• [Task to complete]: Copy each line of the records below that mentions the word "when".
***** Provided information
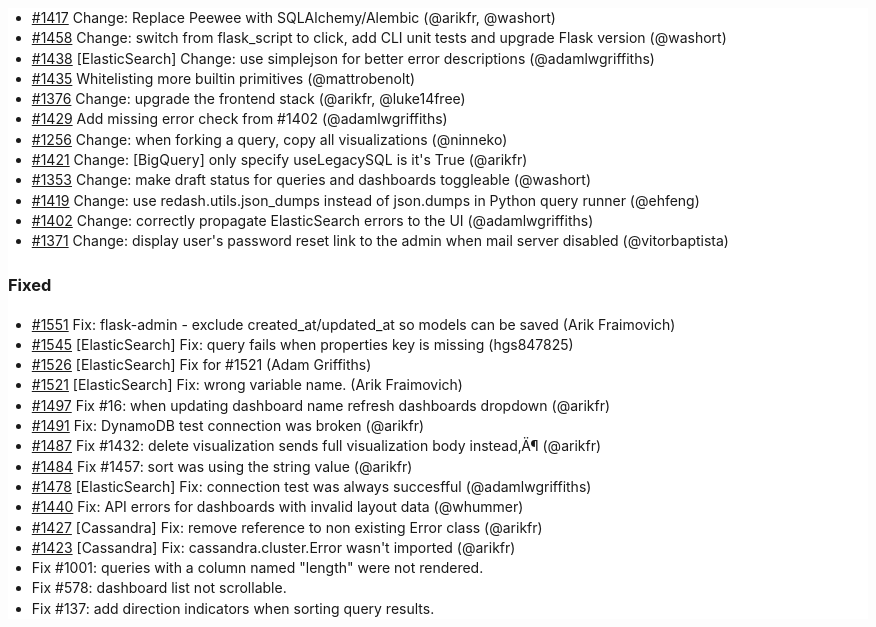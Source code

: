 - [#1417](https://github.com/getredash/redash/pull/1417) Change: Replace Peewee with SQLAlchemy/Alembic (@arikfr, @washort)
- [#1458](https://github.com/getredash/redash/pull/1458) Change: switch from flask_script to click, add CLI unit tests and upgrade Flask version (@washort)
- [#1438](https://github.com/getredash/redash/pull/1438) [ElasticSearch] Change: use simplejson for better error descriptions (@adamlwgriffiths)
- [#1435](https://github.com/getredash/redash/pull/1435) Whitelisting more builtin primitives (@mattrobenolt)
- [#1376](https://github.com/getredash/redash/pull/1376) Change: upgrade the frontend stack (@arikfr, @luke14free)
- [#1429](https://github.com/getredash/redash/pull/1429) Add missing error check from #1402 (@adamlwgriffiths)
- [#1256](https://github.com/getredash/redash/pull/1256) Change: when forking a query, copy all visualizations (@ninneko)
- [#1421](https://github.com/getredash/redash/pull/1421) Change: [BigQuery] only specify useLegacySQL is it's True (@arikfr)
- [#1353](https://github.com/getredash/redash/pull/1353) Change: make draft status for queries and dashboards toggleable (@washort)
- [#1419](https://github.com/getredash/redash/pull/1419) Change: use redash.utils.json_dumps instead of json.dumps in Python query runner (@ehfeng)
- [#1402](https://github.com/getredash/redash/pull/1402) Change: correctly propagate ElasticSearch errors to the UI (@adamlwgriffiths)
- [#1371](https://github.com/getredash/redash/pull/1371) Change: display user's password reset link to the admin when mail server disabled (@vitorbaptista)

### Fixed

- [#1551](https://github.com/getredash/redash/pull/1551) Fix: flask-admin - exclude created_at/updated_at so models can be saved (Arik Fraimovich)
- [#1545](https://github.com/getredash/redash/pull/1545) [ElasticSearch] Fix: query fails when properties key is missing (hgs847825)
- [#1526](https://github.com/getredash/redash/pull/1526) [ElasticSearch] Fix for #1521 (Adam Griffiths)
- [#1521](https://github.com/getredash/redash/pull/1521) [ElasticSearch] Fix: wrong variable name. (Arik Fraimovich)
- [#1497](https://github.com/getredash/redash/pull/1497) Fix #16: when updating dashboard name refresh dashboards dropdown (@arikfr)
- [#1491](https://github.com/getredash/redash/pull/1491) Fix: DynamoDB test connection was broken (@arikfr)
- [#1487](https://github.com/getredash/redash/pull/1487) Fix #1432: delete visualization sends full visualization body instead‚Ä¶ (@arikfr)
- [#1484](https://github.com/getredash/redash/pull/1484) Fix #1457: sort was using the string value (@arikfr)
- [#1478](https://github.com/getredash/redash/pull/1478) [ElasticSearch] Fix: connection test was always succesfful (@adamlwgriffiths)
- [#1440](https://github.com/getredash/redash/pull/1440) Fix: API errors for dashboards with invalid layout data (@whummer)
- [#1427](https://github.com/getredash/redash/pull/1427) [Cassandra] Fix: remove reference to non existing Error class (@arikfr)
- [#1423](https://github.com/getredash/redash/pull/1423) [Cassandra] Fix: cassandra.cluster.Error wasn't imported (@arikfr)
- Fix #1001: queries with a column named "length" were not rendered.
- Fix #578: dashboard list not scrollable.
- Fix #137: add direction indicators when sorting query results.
**********
***** Provided information
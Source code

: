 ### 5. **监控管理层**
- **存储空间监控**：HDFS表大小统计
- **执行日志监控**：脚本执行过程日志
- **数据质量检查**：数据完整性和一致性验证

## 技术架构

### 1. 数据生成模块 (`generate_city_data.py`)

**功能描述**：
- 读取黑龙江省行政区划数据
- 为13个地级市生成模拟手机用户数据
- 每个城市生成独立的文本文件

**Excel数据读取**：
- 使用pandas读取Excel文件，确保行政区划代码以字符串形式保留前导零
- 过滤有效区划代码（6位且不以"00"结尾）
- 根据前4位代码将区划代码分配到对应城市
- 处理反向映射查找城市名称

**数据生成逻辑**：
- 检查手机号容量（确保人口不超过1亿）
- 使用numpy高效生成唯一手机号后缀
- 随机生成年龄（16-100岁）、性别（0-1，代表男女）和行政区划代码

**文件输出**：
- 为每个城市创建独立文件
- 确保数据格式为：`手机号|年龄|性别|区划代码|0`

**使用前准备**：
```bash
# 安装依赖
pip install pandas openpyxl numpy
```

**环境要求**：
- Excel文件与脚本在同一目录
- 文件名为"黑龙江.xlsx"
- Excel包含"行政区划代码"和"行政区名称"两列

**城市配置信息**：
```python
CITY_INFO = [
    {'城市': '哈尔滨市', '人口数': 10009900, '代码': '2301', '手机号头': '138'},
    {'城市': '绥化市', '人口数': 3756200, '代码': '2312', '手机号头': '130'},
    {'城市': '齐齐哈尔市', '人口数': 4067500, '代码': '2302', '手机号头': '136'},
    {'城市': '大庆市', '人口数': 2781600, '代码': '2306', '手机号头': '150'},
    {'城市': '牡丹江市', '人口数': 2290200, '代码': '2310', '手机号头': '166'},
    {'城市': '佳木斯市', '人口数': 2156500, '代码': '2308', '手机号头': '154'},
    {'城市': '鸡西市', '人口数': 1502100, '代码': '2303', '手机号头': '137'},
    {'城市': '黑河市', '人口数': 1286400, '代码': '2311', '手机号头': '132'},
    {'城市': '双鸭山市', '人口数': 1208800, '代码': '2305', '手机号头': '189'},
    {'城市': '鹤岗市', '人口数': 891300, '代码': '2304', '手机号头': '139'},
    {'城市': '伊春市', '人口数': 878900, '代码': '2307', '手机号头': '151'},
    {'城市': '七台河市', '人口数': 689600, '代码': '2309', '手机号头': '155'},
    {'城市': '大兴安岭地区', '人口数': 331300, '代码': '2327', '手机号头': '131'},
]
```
**********
• [Result for this exercise]:
- [#1256](https://github.com/getredash/redash/pull/1256) Change: when forking a query, copy all visualizations (@ninneko)
- [#1371](https://github.com/getredash/redash/pull/1371) Change: display user's password reset link to the admin when mail server disabled (@vitorbaptista)
- [#1545](https://github.com/getredash/redash/pull/1545) [ElasticSearch] Fix: query fails when properties key is missing (hgs847825)
- [#1497](https://github.com/getredash/redash/pull/1497) Fix #16: when updating dashboard name refresh dashboards dropdown (@arikfr)
- Fix #137: add direction indicators when sorting query results.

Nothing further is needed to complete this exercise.